Joel: Do you think taking an openly pro-decrim position will change things for you as an organisation?
Jean: We’ve been preparing for what might come. We started up a sex workers’ rights working group to make sure that we’re clear and comfortable in our position and how we talk about it. We’re also working to provide support to the survivors in our network, and to create a safe space for them to support each other and to prepare for any attacks that might be coming their way. That they might be attacked was one of the hesitations that we've had moving forward. We've been intentionally increasing the number of individual survivors who support decriminalisation in our network so that we can be sure that we are doing this in a knowledgeable way, and that they are making this decision with us.
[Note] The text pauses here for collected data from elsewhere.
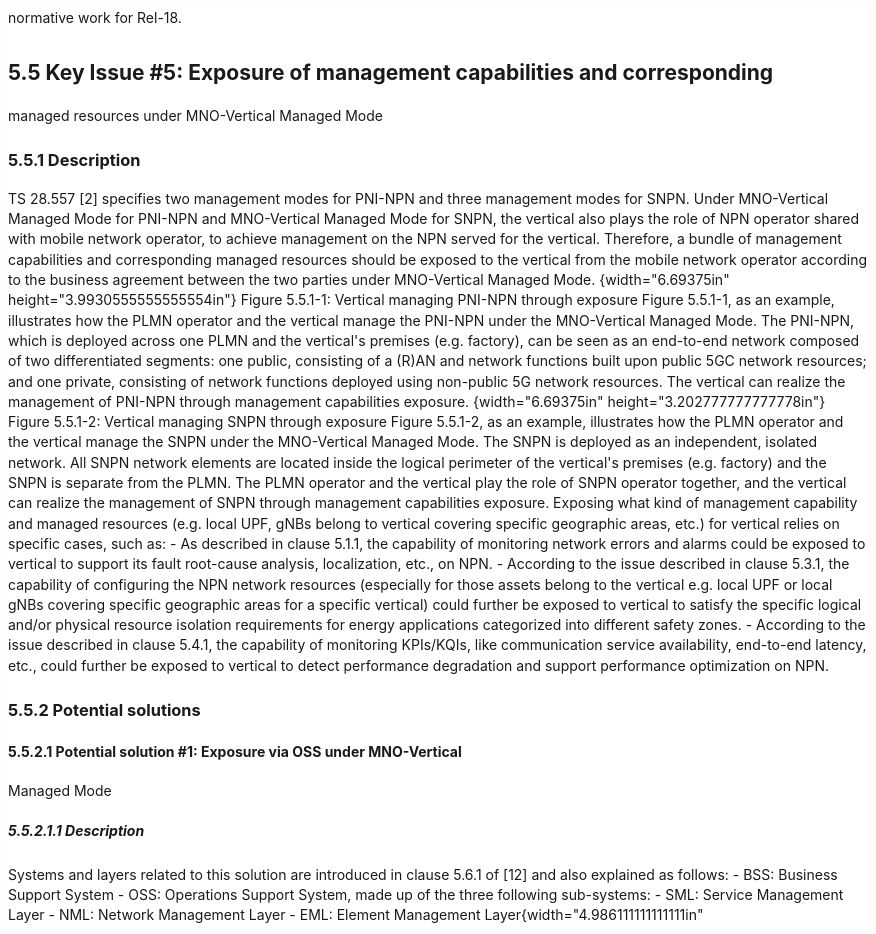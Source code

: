 normative work for Rel-18.
## 5.5 Key Issue #5: Exposure of management capabilities and corresponding
managed resources under MNO-Vertical Managed Mode
### 5.5.1 Description
TS 28.557 [2] specifies two management modes for PNI-NPN and three management
modes for SNPN. Under MNO-Vertical Managed Mode for PNI-NPN and MNO-Vertical
Managed Mode for SNPN, the vertical also plays the role of NPN operator shared
with mobile network operator, to achieve management on the NPN served for the
vertical. Therefore, a bundle of management capabilities and corresponding
managed resources should be exposed to the vertical from the mobile network
operator according to the business agreement between the two parties under
MNO-Vertical Managed Mode.
{width="6.69375in" height="3.9930555555555554in"}
Figure 5.5.1-1: Vertical managing PNI-NPN through exposure
Figure 5.5.1-1, as an example, illustrates how the PLMN operator and the
vertical manage the PNI-NPN under the MNO-Vertical Managed Mode. The PNI-NPN,
which is deployed across one PLMN and the vertical\'s premises (e.g. factory),
can be seen as an end-to-end network composed of two differentiated segments:
one public, consisting of a (R)AN and network functions built upon public 5GC
network resources; and one private, consisting of network functions deployed
using non-public 5G network resources. The vertical can realize the management
of PNI-NPN through management capabilities exposure.
{width="6.69375in" height="3.202777777777778in"}
Figure 5.5.1-2: Vertical managing SNPN through exposure
Figure 5.5.1-2, as an example, illustrates how the PLMN operator and the
vertical manage the SNPN under the MNO-Vertical Managed Mode. The SNPN is
deployed as an independent, isolated network. All SNPN network elements are
located inside the logical perimeter of the vertical\'s premises (e.g.
factory) and the SNPN is separate from the PLMN. The PLMN operator and the
vertical play the role of SNPN operator together, and the vertical can realize
the management of SNPN through management capabilities exposure.
Exposing what kind of management capability and managed resources (e.g. local
UPF, gNBs belong to vertical covering specific geographic areas, etc.) for
vertical relies on specific cases, such as:
\- As described in clause 5.1.1, the capability of monitoring network errors
and alarms could be exposed to vertical to support its fault root-cause
analysis, localization, etc., on NPN.
\- According to the issue described in clause 5.3.1, the capability of
configuring the NPN network resources (especially for those assets belong to
the vertical e.g. local UPF or local gNBs covering specific geographic areas
for a specific vertical) could further be exposed to vertical to satisfy the
specific logical and/or physical resource isolation requirements for energy
applications categorized into different safety zones.
\- According to the issue described in clause 5.4.1, the capability of
monitoring KPIs/KQIs, like communication service availability, end-to-end
latency, etc., could further be exposed to vertical to detect performance
degradation and support performance optimization on NPN.
### 5.5.2 Potential solutions
#### 5.5.2.1 Potential solution #1: Exposure via OSS under MNO-Vertical
Managed Mode
##### 5.5.2.1.1 Description
Systems and layers related to this solution are introduced in clause 5.6.1 of
[12] and also explained as follows:
\- BSS: Business Support System
\- OSS: Operations Support System, made up of the three following sub-systems:
\- SML: Service Management Layer
\- NML: Network Management Layer
\- EML: Element Management Layer{width="4.986111111111111in"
Joel: One of the challenges associated with the sex work conversation is that it tends to get separated out from conversations regarding worker rights, unionisation, regulation, etc. Do you think taking a decriminalisation position provides greater scope for building solidarity and connections between different groups of workers and different communities?
Jean: I personally think so, but so far it doesn’t seem to be happening. I've never heard any sort of union organiser talking about the importance of protecting sex workers as another form of labour. They hide from it too.
But perhaps that’s one of the benefits of FNUSA’s holistic approach to trafficking: we see connections where other people don’t. For us, human trafficking sits at the intersections of racial justice, labour rights, immigrant rights, sex workers’ rights, reproductive rights, and LGBTQ rights. People become vulnerable to abuse and exploitation when these rights are not protected. Trafficking is one form of abuse and exploitation on the continuum that marginalised communities face, but it’s not the only form. Any trafficked person has suffered some other form of abuse and exploitation almost without exception.
I have hope. We're at a moment of time politically where people are hungry for a conversation about those intersections, and we’re at a time when we're really talking about systemic reforms. The racial justice issues and Covid have really made it clear in the United States how much these populations are being abused and exploited systemically. They're being left out of healthcare systems. They're being left out of legal systems. They're being left out of the economy and immigration protections. And that is leading, quite literally, to their deaths.
We even have a White House that is now recognising this. And the conversation on sex work fits within all of these other conversations on systemic discrimination and racial justice. Think about it. The industries in which trafficking is the most widespread in the United States – agriculture, sex work and domestic work – were all done by formerly enslaved people. There are people trafficked into every industry, but these are the three industries that are rife with extreme forms of abuse and exploitation. And they are the ones that were left intentionally unregulated after reconstruction, because they were primarily being done by formerly enslaved people. That sort of through line demands our attention. I’m hopeful that in this moment people will actually engage in that conversation.